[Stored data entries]
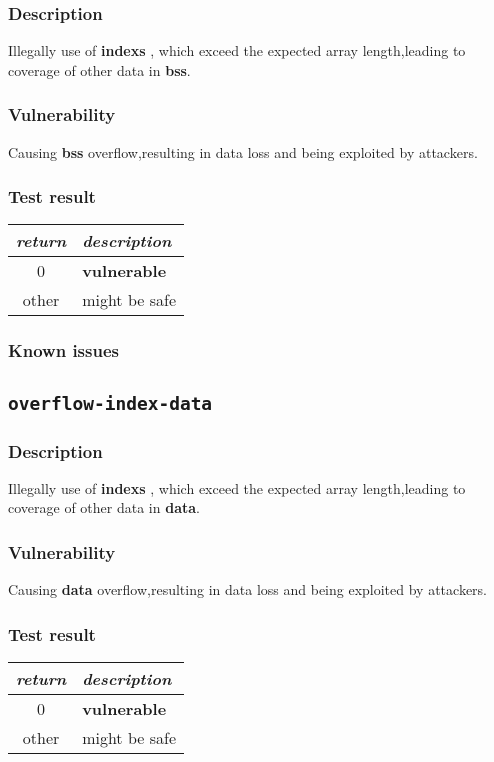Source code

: \documentclass[a4paper]{book}
\begin{document}
\subsubsection{Description}
Illegally use of \textbf{indexs} , which exceed the expected array length,leading to coverage of other data in \textbf{bss}.\subsubsection{Vulnerability}
Causing \textbf{bss} overflow,resulting in data loss and being exploited by attackers.
\subsubsection{Test result}
\begin{tabular}{cl}
  \toprule
  \emph{return}  & \emph{description} \\
  \midrule
  0              & \textbf{vulnerable} \\
  other          & might be safe \\
  \bottomrule
\end{tabular}
\subsubsection{Known issues}

\newpage

\subsection{\texttt{overflow-index-data}}\label{test-overflow-index-data}
\subsubsection{Description}
Illegally use of \textbf{indexs} , which exceed the expected array length,leading to coverage of other data in \textbf{data}.\subsubsection{Vulnerability}
Causing \textbf{data} overflow,resulting in data loss and being exploited by attackers.
\subsubsection{Test result}
\begin{tabular}{cl}
  \toprule
  \emph{return}  & \emph{description} \\
  \midrule
  0              & \textbf{vulnerable} \\
  other          & might be safe \\
  \bottomrule
\end{tabular}
\end{document}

__What to work on__. All of the entries above should be duplicated exactly, except for the pictures.

__Task output__.
Source code

: \documentclass[a4paper]{book}
\begin{document}
\subsubsection{Description}
Illegally use of \textbf{indexs} , which exceed the expected array length,leading to coverage of other data in \textbf{bss}.\subsubsection{Vulnerability}
Causing \textbf{bss} overflow,resulting in data loss and being exploited by attackers.
\subsubsection{Test result}
\begin{tabular}{cl}
  \toprule
  \emph{return}  & \emph{description} \\
  \midrule
  0              & \textbf{vulnerable} \\
  other          & might be safe \\
  \bottomrule
\end{tabular}
\subsubsection{Known issues}

\newpage

\subsection{\texttt{overflow-index-data}}\label{test-overflow-index-data}
\subsubsection{Description}
Illegally use of \textbf{indexs} , which exceed the expected array length,leading to coverage of other data in \textbf{data}.\subsubsection{Vulnerability}
Causing \textbf{data} overflow,resulting in data loss and being exploited by attackers.
\subsubsection{Test result}
\begin{tabular}{cl}
  \toprule
  \emph{return}  & \emph{description} \\
  \midrule
  0              & \textbf{vulnerable} \\
  other          & might be safe \\
  \bottomrule
\end{tabular}
\end{document}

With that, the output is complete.